Which is true. It does depend. But “it depends” is only useful if you actually know what it depends on. And that’s the gap I want to fill with this article. Not another theoretical comparison of batch vs. stream processing (I hope you already know the basics). Instead, I want to give you a practical framework for deciding which approach makes sense for your specific scenario, and then show you how both paths look when implemented in Microsoft Fabric.

It’s not batch vs. stream: it’s “when does the answer matter?”

Let me skip dry definitions and jump straight to what actually separates these two approaches: the value of freshness.

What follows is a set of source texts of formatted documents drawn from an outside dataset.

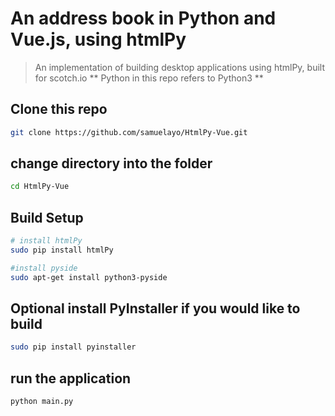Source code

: # An address book in Python and Vue.js, using htmlPy

> An implementation of building desktop applications using htmlPy, built for scotch.io
** Python in this repo refers to Python3 **

## Clone this repo 
``` bash
git clone https://github.com/samuelayo/HtmlPy-Vue.git
```

## change directory into the folder
``` bash
cd HtmlPy-Vue
```

## Build Setup

``` bash
# install htmlPy
sudo pip install htmlPy

#install pyside 
sudo apt-get install python3-pyside

```

## Optional install PyInstaller if you would like to build
``` bash
sudo pip install pyinstaller 
```
## run the application
```
python main.py
```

Every piece of data has a shelf life. Not in the sense that it expires and becomes useless, but in the sense that its business value changes over time. A fraudulent credit card transaction detected in 200 milliseconds? Priceless – you just prevented a loss. The same fraud detected 6 hours later in a nightly batch job? Useful for reporting, but the money is already gone.

On the flip side, a monthly sales report generated from yesterday’s data versus data that’s 3 minutes old? In most organizations, nobody can tell the difference (and probably nobody cares). The business decisions based on that report happen in meetings scheduled days in advance, not in milliseconds after the data arrives.

So, the first question isn’t “batch or stream?” The first question is: how quickly does someone (or something) need to act on this data for it to matter?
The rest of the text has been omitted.